What you return must be an exact copy of the lines in the listing below between the line holding "Intuitively, since local" and the line holding "The contribution of", inclusive, and nothing more.

** Opening MATERIAL FOR THE TASK block **

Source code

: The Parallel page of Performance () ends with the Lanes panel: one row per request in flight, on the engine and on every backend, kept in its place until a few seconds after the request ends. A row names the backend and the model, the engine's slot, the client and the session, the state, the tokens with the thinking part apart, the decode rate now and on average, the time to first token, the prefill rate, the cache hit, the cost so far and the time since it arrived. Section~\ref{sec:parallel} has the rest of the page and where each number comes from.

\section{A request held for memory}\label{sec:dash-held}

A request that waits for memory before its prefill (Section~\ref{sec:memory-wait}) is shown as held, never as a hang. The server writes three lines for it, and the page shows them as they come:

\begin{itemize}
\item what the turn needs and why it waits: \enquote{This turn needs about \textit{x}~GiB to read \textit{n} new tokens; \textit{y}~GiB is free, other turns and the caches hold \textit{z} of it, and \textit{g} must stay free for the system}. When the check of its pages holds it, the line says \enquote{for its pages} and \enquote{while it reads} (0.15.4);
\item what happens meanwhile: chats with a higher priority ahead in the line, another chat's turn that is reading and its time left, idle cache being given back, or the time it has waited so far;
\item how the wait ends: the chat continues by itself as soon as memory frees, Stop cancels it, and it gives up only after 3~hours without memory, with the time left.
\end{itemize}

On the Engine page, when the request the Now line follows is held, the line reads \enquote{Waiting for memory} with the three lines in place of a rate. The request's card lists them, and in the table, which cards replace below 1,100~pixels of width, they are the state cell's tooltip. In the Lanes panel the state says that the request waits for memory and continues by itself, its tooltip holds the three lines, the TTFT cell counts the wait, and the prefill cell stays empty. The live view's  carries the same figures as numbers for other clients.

** Closing MATERIAL FOR THE TASK block **
** Opening MATERIAL FOR THE TASK block **

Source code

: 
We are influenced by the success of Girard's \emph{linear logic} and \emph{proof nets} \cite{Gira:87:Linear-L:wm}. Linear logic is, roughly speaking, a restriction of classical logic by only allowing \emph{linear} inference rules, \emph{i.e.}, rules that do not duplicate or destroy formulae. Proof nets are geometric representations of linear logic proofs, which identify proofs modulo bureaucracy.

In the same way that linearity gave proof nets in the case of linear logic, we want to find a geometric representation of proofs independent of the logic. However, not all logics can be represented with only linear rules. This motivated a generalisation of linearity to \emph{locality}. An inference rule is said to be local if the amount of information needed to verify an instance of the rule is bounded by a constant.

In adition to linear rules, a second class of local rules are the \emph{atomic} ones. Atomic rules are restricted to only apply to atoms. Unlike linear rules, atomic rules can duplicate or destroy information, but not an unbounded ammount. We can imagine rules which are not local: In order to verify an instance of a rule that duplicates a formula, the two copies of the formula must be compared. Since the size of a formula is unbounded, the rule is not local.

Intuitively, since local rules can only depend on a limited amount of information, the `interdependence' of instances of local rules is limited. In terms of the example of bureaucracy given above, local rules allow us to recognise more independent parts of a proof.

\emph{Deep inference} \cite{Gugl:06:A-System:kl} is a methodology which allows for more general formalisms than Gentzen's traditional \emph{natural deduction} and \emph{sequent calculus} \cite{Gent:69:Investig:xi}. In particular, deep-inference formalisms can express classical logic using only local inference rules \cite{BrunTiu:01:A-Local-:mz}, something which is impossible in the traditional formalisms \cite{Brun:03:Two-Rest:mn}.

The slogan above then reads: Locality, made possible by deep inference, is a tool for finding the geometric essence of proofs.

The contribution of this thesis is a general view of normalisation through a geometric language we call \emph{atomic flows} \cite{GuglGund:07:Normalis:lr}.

** Closing MATERIAL FOR THE TASK block **

## SOLUTION
Intuitively, since local rules can only depend on a limited amount of information, the `interdependence' of instances of local rules is limited. In terms of the example of bureaucracy given above, local rules allow us to recognise more independent parts of a proof.

\emph{Deep inference} \cite{Gugl:06:A-System:kl} is a methodology which allows for more general formalisms than Gentzen's traditional \emph{natural deduction} and \emph{sequent calculus} \cite{Gent:69:Investig:xi}. In particular, deep-inference formalisms can express classical logic using only local inference rules \cite{BrunTiu:01:A-Local-:mz}, something which is impossible in the traditional formalisms \cite{Brun:03:Two-Rest:mn}.

The slogan above then reads: Locality, made possible by deep inference, is a tool for finding the geometric essence of proofs.

The contribution of this thesis is a general view of normalisation through a geometric language we call \emph{atomic flows} \cite{GuglGund:07:Normalis:lr}.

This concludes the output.